Sua observação talvez tenha sido um reflexo da revelação de seu pai, Keith Murdoch, sobre o sacrifício desnecessário de tropas australianas nas costas de Gallipoli, por parte de comandantes britânicos incompetentes. Os britânicos tentaram calá-lo, mas Keith Murdoch não seria silenciado e seus esforços levaram ao término da desastrosa campanha de Gallipoli.

Quase um século depois, o Wikileaks também publica sem medo fatos que precisam ser tornados públicos.
Eu cresci numa cidade do interior do estado de Queensland, onde as pessoas falavam de maneira curta e grossa aquilo que pensavam. Eles desconfiavam do governo (big government) como algo que poderia ser corrompido caso não fosse vigiado cuidadosamente. Os dias sombrios de corrupção no governo de Queensland, que antecederam a investigação Fitzgerald, são testemunhos do que acontece quando políticos impedem a mídia de reportar a verdade.

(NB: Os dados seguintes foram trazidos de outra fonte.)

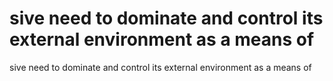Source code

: # sive need to dominate and control its external environment as a means of

sive need to dominate and control its external environment as a means of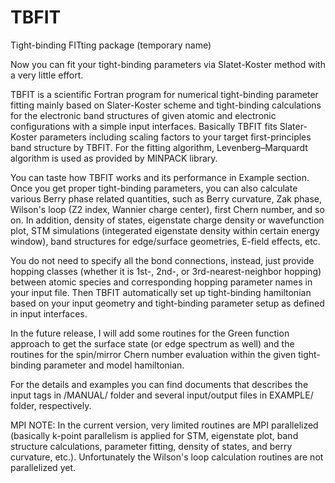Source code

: # TBFIT
Tight-binding FITting package (temporary name)

Now you can fit your tight-binding parameters via Slatet-Koster method with a very little effort.

TBFIT is a scientific Fortran program for numerical tight-binding parameter fitting mainly based on Slater-Koster scheme and tight-binding calculations for the electronic band structures of given atomic and electronic configurations with a simple input interfaces. Basically TBFIT fits Slater-Koster parameters including scaling factors to your target first-principles band structure by TBFIT. For the fitting algorithm, Levenberg–Marquardt algorithm is used as provided by MINPACK library.

You can taste how TBFIT works and its performance in Example section. Once you get proper tight-binding parameters, you can also calculate various Berry phase related quantities, such as Berry curvature, Zak phase, Wilson's loop (Z2 index, Wannier charge center), first Chern number, and so on. In addition, density of states, eigenstate charge density or wavefunction plot, STM simulations (integerated eigenstate density within certain energy window), band structures for edge/surface geometries, E-field effects, etc.

You do not need to specify all the bond connections, instead, just provide hopping classes (whether it is 1st-, 2nd-, or 3rd-nearest-neighbor hopping) between atomic species and corresponding hopping parameter names in your input file. Then TBFIT automatically set up tight-binding hamiltonian based on your input geometry and tight-binding parameter setup as defined in input interfaces.

In the future release, I will add some routines for the Green function approach to get the surface state (or edge spectrum as well) and the routines for the spin/mirror Chern number evaluation within the given tight-binding parameter and model hamiltonian.

For the details and examples you can find documents that describes the input tags in /MANUAL/ folder and several input/output files in EXAMPLE/ folder, respectively.

MPI NOTE: In the current version, very limited routines are MPI parallelized (basically k-point parallelism is applied for STM, eigenstate plot, band structure calculations, parameter fitting, density of states, and berry curvature, etc.). Unfortunately the Wilson's loop calculation routines are not parallelized yet.
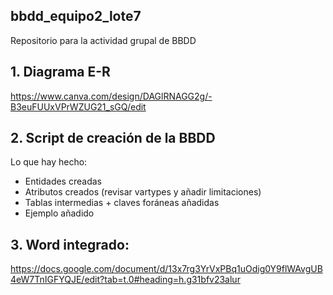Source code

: ## bbdd_equipo2_lote7
Repositorio para la actividad grupal de BBDD

## 1. Diagrama E-R
https://www.canva.com/design/DAGlRNAGG2g/-B3euFUUxVPrWZUG21_sGQ/edit 

## 2. Script de creación de la BBDD
Lo que hay hecho:

- Entidades creadas
- Atributos creados (revisar vartypes y añadir limitaciones)
- Tablas intermedias + claves foráneas añadidas
- Ejemplo añadido

## 3. Word integrado:
https://docs.google.com/document/d/13x7rg3YrVxPBq1uOdig0Y9flWAvgUB4eW7TnIGFYQJE/edit?tab=t.0#heading=h.g31bfv23alur
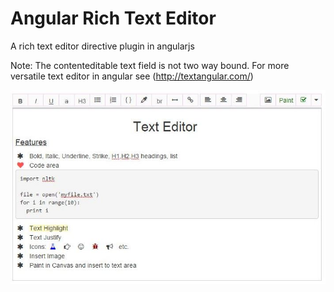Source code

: # Angular Rich Text Editor
A rich text editor directive plugin in angularjs

Note: The contenteditable text field is not two way bound.
For more versatile text editor in angular see (http://textangular.com/)

![alt Screen shot](texteditor.JPG "Text Editor")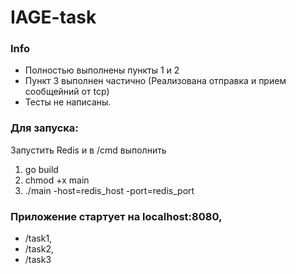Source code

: # IAGE-task

### Info
- Полностью выполнены пункты 1 и 2
- Пункт 3 выполнен частично (Реализована отправка и прием сообщейний от tcp)
- Тесты не написаны.

### Для запуска:
Запустить Redis и в /cmd выполнить
1) go build 
2) chmod +x main
3) ./main -host=redis_host -port=redis_port 
### Приложение стартует на localhost:8080, 
- /task1, 
- /task2, 
- /task3
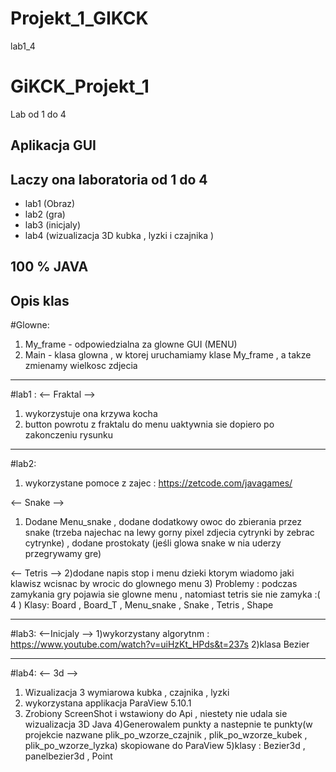 # Projekt_1_GIKCK
lab1_4
# GiKCK_Projekt_1
Lab od 1 do 4 


## Aplikacja GUI ##

## Laczy ona laboratoria od 1 do 4 ##
* lab1 (Obraz)
* lab2 (gra)
* lab3 (inicjaly)
* lab4 (wizualizacja 3D kubka , lyzki i czajnika )

## 100 % JAVA ##

## Opis klas ##

#Glowne:

1) My_frame - odpowiedzialna za glowne GUI (MENU)
2) Main - klasa glowna , w ktorej uruchamiamy klase My_frame , a takze zmienamy wielkosc zdjecia
--------------------------------------------------------------------------------------------------------

#lab1 :
 	<-- Fraktal -->  
 1) wykorzystuje ona krzywa kocha  
 2) button powrotu z fraktalu do menu uaktywnia sie dopiero po zakonczeniu rysunku 

--------------------------------------------------------------------------------------------------------
#lab2:
1) wykorzystane pomoce z zajec :  https://zetcode.com/javagames/

<-- Snake --> 

1)   Dodane Menu_snake , dodane dodatkowy owoc do zbierania przez snake (trzeba najechac na lewy gorny pixel zdjecia cytrynki  by zebrac cytrynke)  ,  dodane prostokaty (jeśli glowa snake w nia uderzy przegrywamy gre) 
	
	
<-- Tetris --> 
2)dodane napis stop i menu dzieki ktorym wiadomo jaki klawisz wcisnac by wrocic do glownego menu 
3) Problemy : podczas zamykania gry pojawia sie glowne menu , natomiast tetris sie nie zamyka :(
4 ) Klasy: Board , Board_T , Menu_snake , Snake , Tetris , Shape 

--------------------------------------------------------------------------------------------------

#lab3:
<--Inicjaly -->
1)wykorzystany algorytnm :  https://www.youtube.com/watch?v=uiHzKt_HPds&t=237s
2)klasa Bezier 

---------------------------------------------------------------------------------------------------

#lab4:
<-- 3d -->
1) Wizualizacja 3 wymiarowa kubka , czajnika , lyzki 
2) wykorzystana applikacja ParaView 5.10.1
3) Zrobiony ScreenShot i wstawiony do Api , niestety nie udala sie wizualizacja 3D Java 
4)Generowalem punkty a nastepnie te punkty(w projekcie nazwane plik_po_wzorze_czajnik , plik_po_wzorze_kubek , plik_po_wzorze_lyzka)
skopiowane do ParaView 
5)klasy : Bezier3d , panelbezier3d , Point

Essas coisas ficaram comigo. O Wikileaks foi criado em torno desses valores centrais. A ideia concebida na Austrália era usar as tecnologias da internet de maneira a reportar a verdade. O Wikileaks cunhou um novo tipo de jornalismo: o jornalismo científico. Nós trabalhamos com outros suportes de mídia para trazer as notícias para as pessoas, mas também para provar que essas notícias são verdadeiras. O jornalismo científico permite que você leia as notícias, e então clique num link para ver o documento original no qual a notícia foi baseada. Desta maneira você mesmo pode julgar: esta notícia é verdadeira?, os jornalistas a reportaram de maneira precisa?

Palavra crítica
Sociedades democráticas precisam de uma mídia forte e o Wikileaks faz parte dessa mídia. A mídia ajuda a manter um governo honesto. Wikileaks revelou algumas duras verdades sobre as guerras do Iraque e do Afeganistão, e notícias defeituosas (broken stories) sobre corrupção corporativa.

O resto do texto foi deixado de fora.